Ghana: Entrepreneur taps into international demand for local food products
Follow the demand
Selasie Farms and Groceries was founded in 1997 after Azaglo decided to move away from primary agricultural production into agro-processing. In the years prior – from 1992 up until 1996 – she had run a mixed farming business that included poultry rearing, a piggery, and the cultivation of maize and cassava.
In the transition, Azaglo used crops from her own farm to process into popular products and sell on the high streets of Accra. Customers sometimes requested specific items and if she didn’t have them, Azaglo sourced the ingredients from market sellers, and processed and sold it the very next day. In this way, the company’s offering was built on market demand.

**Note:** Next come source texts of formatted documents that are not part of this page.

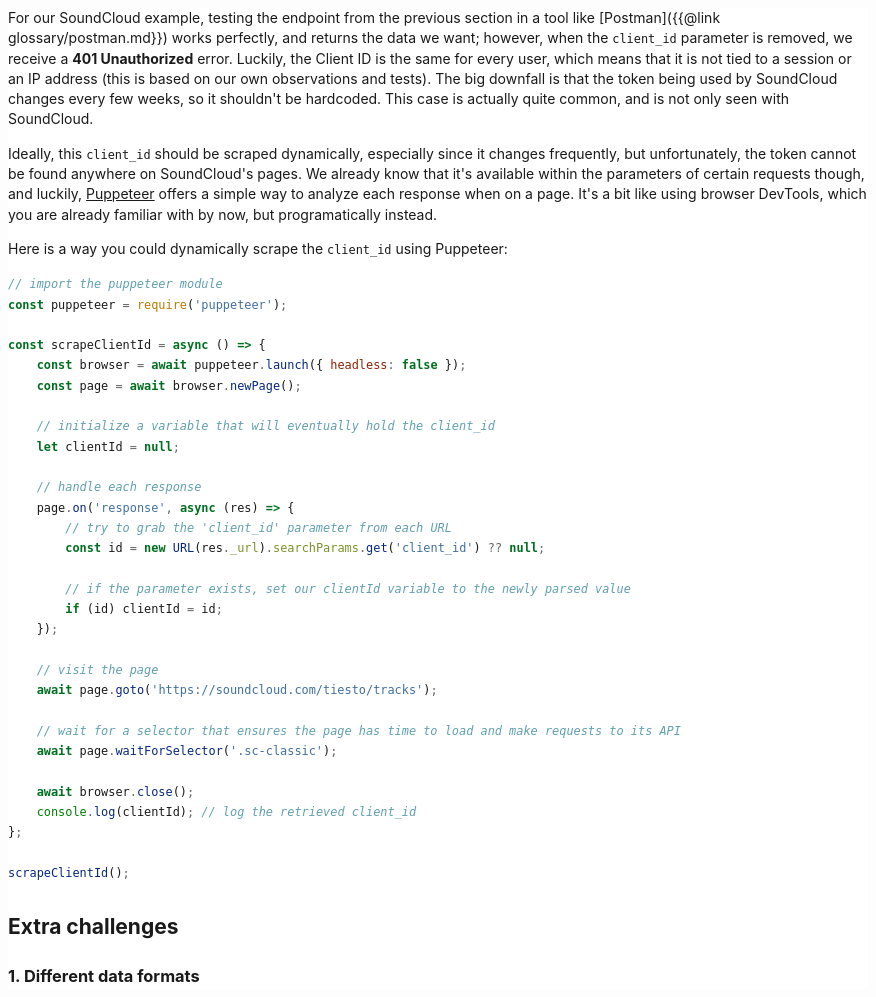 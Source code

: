For our SoundCloud example, testing the endpoint from the previous section in a tool like [Postman]({{@link glossary/postman.md}}) works perfectly, and returns the data we want; however, when the `client_id` parameter is removed, we receive a **401 Unauthorized** error. Luckily, the Client ID is the same for every user, which means that it is not tied to a session or an IP address (this is based on our own observations and tests). The big downfall is that the token being used by SoundCloud changes every few weeks, so it shouldn't be hardcoded. This case is actually quite common, and is not only seen with SoundCloud.

Ideally, this `client_id` should be scraped dynamically, especially since it changes frequently, but unfortunately, the token cannot be found anywhere on SoundCloud's pages. We already know that it's available within the parameters of certain requests though, and luckily, [Puppeteer](https://github.com/puppeteer/puppeteer) offers a simple way to analyze each response when on a page. It's a bit like using browser DevTools, which you are already familiar with by now, but programatically instead.

Here is a way you could dynamically scrape the `client_id` using Puppeteer:

```JavaScript
// import the puppeteer module
const puppeteer = require('puppeteer');

const scrapeClientId = async () => {
    const browser = await puppeteer.launch({ headless: false });
    const page = await browser.newPage();

    // initialize a variable that will eventually hold the client_id
    let clientId = null;

    // handle each response
    page.on('response', async (res) => {
        // try to grab the 'client_id' parameter from each URL
        const id = new URL(res._url).searchParams.get('client_id') ?? null;

        // if the parameter exists, set our clientId variable to the newly parsed value
        if (id) clientId = id;
    });

    // visit the page
    await page.goto('https://soundcloud.com/tiesto/tracks');

    // wait for a selector that ensures the page has time to load and make requests to its API
    await page.waitForSelector('.sc-classic');

    await browser.close();
    console.log(clientId); // log the retrieved client_id
};

scrapeClientId();
```

## [](#extra-challenges) Extra challenges

### 1. Different data formats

As the years progressed, Azaglo realised she needed to get the equipment in place to run a professional operation. She steadily added dehydration and packaging machines at a facility in Greater Accra on land the family owned.
The farms have since been sold and the company now sources from suppliers and farmers. All the processing is done in-house, except for the cooking palm oil, which is done by the supplier itself and then packaged and sold by the company as Selasie Zomi.
Convenience and nostalgia
Azaglo believes the company’s products are popular owing to the convenience it brings. “Preparing these meals from scratch really takes a long time. Also, the diaspora who have left Ghana, long for the food of their home and want to buy it where they now reside.”
From very early on, the company provided some of its goods to third parties who exported on a smaller scale to these customers, but Selasie’s first direct overseas shipment came in 2015 after a call from a distributor in Australia. “She had seen my plantain fufu and wanted to do business. She travelled to Ghana, visiting both my house and factory before ordering the goods she wanted,” says Azaglo. “It was a 20-footer container!”
The customer was so impressed and eager to do business that she made the full payment upfront to secure the shipment. More export customers followed, and in 2019, around 40% of sales was geared towards the export market with customers in the UK, Spain, US, Italy and Canada.
Selasie handles the export logistics for the UK client: arranging for the container and shipment itself. The American and Spanish clients have agents in Ghana who collect the order and manage the export and shipping independently. Upfront payments of between 60% and 70% are due by the clients before processing.
The benefits of export clients
When the pandemic hit, Selasie’s local sales suffered. Where the balance was 60/40 in favour of domestic, it tilted 80/20 towards exports in 2020. Restrictions on local movement resulted in lower retail turnover and the company lost its listing in certain stores.
Selasie Farms and Groceries products are stocked in 58 outlets in Greater Accra – including Spar, Shoprite, Marina Mall and Max Mart – but others have dropped off and Azaglo is now trying to revive these relationships. “I am reaching out, writing letters and sending our new price list, hoping orders will follow.”